Typically investors in venture capital would look for around 7 to 10 bagger deals as they generally invest less established, high-risk start-ups requiring significantly high returns.
Peter Lynch and Ten baggers
Ten baggers are a term put up by famous investor Peter Lynch for returns ten times their first purchase price. Ten baggers begin as stock with strong earnings growth, but it is still tradable with profitable valuations. Deep industry knowledge is necessary. Developing industries fruit in more than ten baggers compared to established ones.
Ten bagger Key Attributes
While looking for a prospective ten-bagger investment, a few attributes must be considered by any investor.

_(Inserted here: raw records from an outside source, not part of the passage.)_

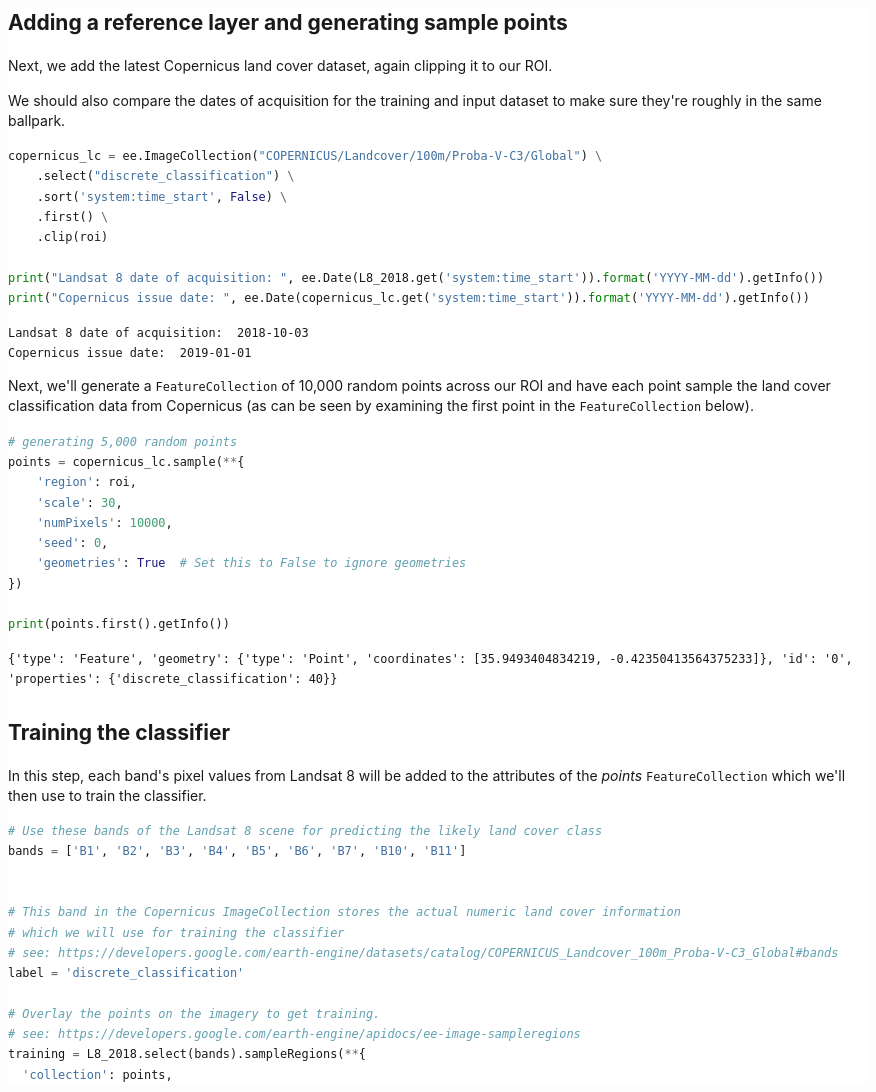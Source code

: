 ## Adding a reference layer and generating sample points

Next, we add the latest Copernicus land cover dataset, again clipping it to our ROI.

We should also compare the dates of acquisition for the training and input dataset to make sure they're roughly in the same ballpark.


```python
copernicus_lc = ee.ImageCollection("COPERNICUS/Landcover/100m/Proba-V-C3/Global") \
    .select("discrete_classification") \
    .sort('system:time_start', False) \
    .first() \
    .clip(roi)

print("Landsat 8 date of acquisition: ", ee.Date(L8_2018.get('system:time_start')).format('YYYY-MM-dd').getInfo())
print("Copernicus issue date: ", ee.Date(copernicus_lc.get('system:time_start')).format('YYYY-MM-dd').getInfo())

```

    Landsat 8 date of acquisition:  2018-10-03
    Copernicus issue date:  2019-01-01
    

Next, we'll generate a `FeatureCollection` of 10,000 random points across our ROI and have each point sample the land cover classification data from Copernicus (as can be seen by examining the first point in the `FeatureCollection` below).


```python
# generating 5,000 random points
points = copernicus_lc.sample(**{
    'region': roi,
    'scale': 30,
    'numPixels': 10000,
    'seed': 0,
    'geometries': True  # Set this to False to ignore geometries
})

print(points.first().getInfo())

```

    {'type': 'Feature', 'geometry': {'type': 'Point', 'coordinates': [35.9493404834219, -0.42350413564375233]}, 'id': '0', 'properties': {'discrete_classification': 40}}
    
## Training the classifier

In this step, each band's pixel values from Landsat 8 will be added to the attributes of the *points* `FeatureCollection` which we'll then use to train the classifier.


```python
# Use these bands of the Landsat 8 scene for predicting the likely land cover class
bands = ['B1', 'B2', 'B3', 'B4', 'B5', 'B6', 'B7', 'B10', 'B11']


# This band in the Copernicus ImageCollection stores the actual numeric land cover information
# which we will use for training the classifier
# see: https://developers.google.com/earth-engine/datasets/catalog/COPERNICUS_Landcover_100m_Proba-V-C3_Global#bands
label = 'discrete_classification'

# Overlay the points on the imagery to get training.
# see: https://developers.google.com/earth-engine/apidocs/ee-image-sampleregions
training = L8_2018.select(bands).sampleRegions(**{
  'collection': points,
```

Novel Technology: The high-risk stock market is mainly technology-driven. Early investors that leaded hi-tech companies realized great amounts. However, all kinds of technologies don’t fit in. New Products: Like the latest technologies, companies having new products fitting in mega-trends get a better chance at becoming ten baggers. Investors must look out for novel product filling requirements that companies create in addition to production and marketing. Sovereign Action: Governmental and Sovereign action would bear a great effect on the prices of stocks. New laws and regulations lead to the creation and downfall of markets and their trends as well. Thus, the prospective ten-bagger must be supported or else should not get impeded by regulatory authorities. Societal Mega-Trends: Following closely with societal megatrends would be among key elements considered by ten-bagger stocks. More shifting towards novel technologies bring in more prospective investors. Investor interest: Many people think it would be great to find out stocks that are less commonly known. People might think of finding a quality gem, but it wouldn’t be a great indicator for finding a prospective ten-bagger.
Although these ten baggers would seem like fine goals for prospective investors to select, the most vital advice provided by Peter Lynch to investors would be to make investments in known stocks. Make sure to do all the research work beforehand and invest for the long run. With even such consistent effort, there is no guarantee of bagging on a ten, but you’ll certainly be a lot better compared to others.